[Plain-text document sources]
■ ■ ■ ■

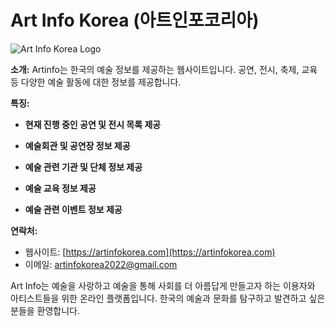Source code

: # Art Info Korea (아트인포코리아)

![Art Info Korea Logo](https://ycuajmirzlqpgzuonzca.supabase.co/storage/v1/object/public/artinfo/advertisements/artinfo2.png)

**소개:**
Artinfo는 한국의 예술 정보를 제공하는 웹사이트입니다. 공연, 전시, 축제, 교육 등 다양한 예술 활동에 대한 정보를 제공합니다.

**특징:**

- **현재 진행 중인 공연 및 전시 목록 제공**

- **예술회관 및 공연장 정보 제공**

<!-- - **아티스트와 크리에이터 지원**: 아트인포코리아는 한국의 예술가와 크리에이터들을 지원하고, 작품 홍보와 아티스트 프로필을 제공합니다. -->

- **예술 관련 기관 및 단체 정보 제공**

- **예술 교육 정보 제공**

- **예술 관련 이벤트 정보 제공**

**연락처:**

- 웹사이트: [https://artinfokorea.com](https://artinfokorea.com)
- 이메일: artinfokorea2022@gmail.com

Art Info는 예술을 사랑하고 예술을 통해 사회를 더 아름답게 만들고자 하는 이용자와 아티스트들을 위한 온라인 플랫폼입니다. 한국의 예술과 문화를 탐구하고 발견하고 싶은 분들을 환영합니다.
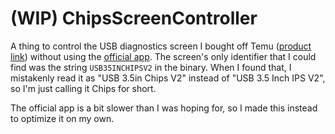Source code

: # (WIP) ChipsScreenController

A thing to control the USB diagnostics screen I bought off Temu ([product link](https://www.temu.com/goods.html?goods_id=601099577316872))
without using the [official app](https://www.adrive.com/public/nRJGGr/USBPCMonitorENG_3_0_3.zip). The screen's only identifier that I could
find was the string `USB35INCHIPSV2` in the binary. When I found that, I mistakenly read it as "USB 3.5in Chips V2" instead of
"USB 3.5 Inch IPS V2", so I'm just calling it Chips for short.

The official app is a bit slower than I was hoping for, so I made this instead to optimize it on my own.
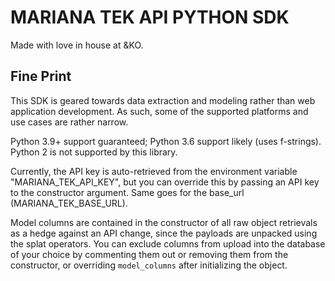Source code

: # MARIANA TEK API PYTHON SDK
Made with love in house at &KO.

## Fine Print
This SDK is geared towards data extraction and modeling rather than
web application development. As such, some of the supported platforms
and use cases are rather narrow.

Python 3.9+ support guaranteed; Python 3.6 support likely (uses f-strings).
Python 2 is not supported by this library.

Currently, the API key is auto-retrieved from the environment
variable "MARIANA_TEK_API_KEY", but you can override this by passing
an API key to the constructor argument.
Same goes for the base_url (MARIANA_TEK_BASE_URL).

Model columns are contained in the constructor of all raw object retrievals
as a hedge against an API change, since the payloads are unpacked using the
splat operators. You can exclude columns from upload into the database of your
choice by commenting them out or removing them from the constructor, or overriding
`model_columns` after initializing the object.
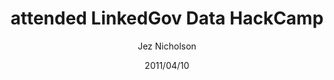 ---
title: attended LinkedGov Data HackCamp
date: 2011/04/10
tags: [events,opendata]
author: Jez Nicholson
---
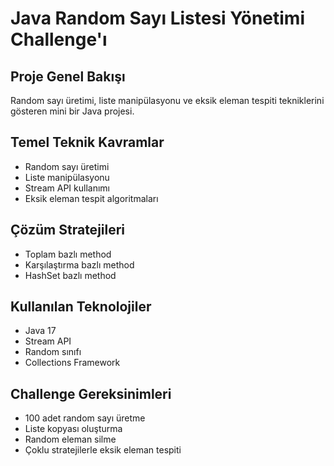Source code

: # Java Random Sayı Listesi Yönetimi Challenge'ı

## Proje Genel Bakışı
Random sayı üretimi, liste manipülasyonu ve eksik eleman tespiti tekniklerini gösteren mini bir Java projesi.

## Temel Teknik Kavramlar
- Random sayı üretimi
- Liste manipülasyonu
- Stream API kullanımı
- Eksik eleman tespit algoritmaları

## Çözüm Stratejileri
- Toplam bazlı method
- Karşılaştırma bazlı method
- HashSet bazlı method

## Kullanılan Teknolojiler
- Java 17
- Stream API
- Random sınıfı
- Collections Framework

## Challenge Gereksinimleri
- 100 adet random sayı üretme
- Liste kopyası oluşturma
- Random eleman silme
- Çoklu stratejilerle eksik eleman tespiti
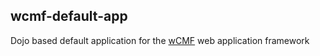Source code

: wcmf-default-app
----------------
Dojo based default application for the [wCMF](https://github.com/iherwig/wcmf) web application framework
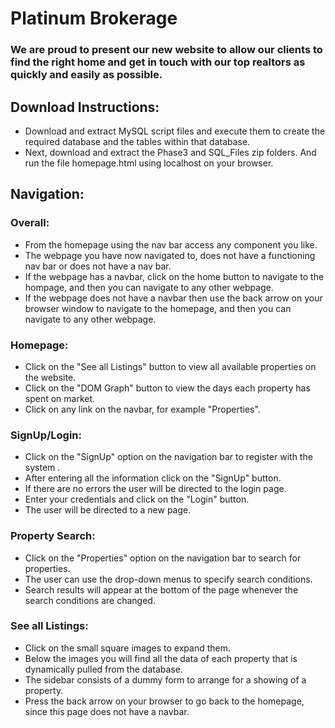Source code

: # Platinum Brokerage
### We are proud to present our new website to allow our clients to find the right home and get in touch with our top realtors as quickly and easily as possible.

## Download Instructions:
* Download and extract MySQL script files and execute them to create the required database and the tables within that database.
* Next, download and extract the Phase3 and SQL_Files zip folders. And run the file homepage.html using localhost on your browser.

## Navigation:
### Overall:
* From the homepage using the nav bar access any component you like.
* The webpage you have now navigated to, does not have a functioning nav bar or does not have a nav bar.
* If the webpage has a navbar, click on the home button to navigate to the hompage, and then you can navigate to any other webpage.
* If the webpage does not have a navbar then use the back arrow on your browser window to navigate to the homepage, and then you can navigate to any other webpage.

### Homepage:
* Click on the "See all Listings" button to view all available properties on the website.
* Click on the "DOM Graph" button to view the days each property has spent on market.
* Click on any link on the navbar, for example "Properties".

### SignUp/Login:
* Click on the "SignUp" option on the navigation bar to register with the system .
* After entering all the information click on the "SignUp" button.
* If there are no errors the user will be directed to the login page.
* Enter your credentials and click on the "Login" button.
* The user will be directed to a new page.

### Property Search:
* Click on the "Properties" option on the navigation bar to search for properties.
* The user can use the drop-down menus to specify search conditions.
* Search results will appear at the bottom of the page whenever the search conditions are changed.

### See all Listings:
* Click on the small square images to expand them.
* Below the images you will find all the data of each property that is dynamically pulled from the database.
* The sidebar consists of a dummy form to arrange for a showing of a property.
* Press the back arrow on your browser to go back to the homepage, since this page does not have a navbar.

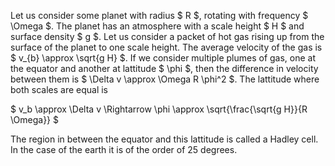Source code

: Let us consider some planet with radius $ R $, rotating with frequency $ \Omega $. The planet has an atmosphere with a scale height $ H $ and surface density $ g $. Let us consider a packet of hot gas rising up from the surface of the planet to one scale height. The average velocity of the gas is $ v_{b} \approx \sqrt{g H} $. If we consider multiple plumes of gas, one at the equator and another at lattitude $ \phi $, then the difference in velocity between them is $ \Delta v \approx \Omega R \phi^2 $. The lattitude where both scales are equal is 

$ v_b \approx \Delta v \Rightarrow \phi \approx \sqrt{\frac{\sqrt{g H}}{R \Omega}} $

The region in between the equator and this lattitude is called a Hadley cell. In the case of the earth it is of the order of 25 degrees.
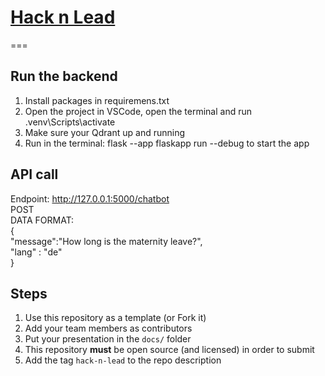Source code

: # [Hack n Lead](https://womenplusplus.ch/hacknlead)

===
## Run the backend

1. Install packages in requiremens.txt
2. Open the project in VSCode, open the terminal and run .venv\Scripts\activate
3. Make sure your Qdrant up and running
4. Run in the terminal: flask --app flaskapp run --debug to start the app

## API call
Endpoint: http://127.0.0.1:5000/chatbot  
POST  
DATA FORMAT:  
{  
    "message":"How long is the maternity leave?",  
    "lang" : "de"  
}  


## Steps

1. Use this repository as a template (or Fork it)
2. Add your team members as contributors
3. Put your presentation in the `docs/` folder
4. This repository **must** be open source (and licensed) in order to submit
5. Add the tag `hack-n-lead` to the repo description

■ ■ ■ ■

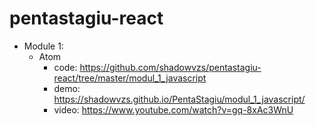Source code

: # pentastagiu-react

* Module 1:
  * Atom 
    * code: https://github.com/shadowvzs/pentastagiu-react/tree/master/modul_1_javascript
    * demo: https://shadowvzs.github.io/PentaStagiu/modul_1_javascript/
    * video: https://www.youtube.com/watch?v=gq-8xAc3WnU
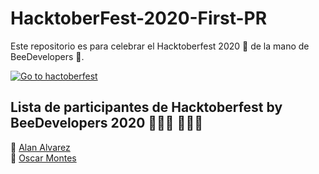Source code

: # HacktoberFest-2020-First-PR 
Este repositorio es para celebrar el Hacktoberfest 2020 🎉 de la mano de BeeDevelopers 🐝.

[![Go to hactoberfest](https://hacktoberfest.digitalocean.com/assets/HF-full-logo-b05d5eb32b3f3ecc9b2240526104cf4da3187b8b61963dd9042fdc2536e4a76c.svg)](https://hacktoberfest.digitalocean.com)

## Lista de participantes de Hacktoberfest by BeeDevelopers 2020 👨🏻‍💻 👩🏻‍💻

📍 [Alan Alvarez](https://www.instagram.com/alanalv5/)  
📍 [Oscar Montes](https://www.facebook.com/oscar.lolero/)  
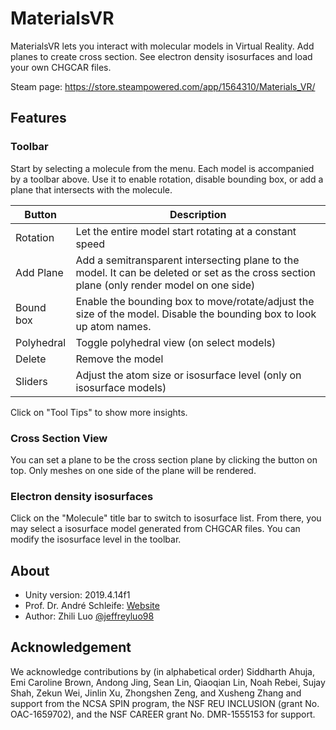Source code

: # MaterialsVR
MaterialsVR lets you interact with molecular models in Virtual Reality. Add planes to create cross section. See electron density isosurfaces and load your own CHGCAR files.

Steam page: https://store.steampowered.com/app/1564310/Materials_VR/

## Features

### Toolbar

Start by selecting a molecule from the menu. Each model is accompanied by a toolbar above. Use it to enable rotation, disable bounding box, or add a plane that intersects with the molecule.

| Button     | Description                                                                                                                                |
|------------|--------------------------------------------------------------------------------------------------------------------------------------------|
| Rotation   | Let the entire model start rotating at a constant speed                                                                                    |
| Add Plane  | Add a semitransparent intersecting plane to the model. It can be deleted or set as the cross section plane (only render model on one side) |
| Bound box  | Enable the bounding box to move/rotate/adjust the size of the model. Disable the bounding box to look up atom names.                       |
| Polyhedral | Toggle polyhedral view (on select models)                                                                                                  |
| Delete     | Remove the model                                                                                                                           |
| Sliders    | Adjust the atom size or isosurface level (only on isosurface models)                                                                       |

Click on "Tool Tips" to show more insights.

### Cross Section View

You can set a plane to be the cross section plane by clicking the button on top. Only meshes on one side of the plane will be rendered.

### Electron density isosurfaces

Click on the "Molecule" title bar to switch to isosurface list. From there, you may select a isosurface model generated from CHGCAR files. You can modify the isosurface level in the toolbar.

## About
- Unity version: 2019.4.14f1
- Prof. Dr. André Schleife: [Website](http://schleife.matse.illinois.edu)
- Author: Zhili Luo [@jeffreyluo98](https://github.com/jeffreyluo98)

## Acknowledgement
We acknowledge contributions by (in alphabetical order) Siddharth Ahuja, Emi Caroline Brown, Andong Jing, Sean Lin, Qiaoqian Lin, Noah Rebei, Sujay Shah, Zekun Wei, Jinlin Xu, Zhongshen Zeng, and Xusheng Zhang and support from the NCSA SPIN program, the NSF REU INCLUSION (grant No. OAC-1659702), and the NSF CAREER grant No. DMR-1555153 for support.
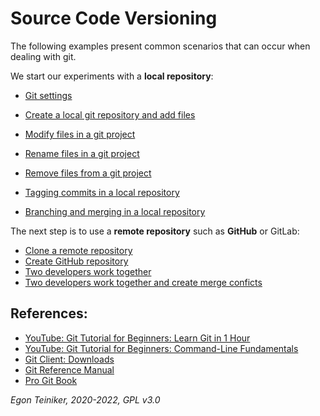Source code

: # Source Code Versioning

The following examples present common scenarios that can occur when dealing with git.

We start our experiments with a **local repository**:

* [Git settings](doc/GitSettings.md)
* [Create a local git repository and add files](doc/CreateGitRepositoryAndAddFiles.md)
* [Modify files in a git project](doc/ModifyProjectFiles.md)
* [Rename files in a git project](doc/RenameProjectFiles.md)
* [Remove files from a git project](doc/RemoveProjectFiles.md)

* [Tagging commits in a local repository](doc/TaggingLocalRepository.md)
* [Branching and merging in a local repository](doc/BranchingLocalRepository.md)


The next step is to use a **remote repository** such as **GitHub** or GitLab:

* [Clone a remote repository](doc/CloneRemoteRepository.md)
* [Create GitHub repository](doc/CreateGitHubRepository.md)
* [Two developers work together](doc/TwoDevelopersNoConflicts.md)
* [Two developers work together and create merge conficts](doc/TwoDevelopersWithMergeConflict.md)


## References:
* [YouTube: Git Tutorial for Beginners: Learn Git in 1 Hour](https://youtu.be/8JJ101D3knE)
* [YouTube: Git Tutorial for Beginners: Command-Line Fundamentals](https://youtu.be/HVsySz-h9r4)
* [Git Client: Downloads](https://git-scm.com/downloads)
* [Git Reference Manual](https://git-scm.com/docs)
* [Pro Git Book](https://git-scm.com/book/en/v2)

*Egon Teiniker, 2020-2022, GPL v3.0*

■ ■ ■ ■

## Your assignment
Report the lines above that have the word "remote" in them.

## Answer space
The next step is to use a **remote repository** such as **GitHub** or GitLab:
* [Clone a remote repository](doc/CloneRemoteRepository.md)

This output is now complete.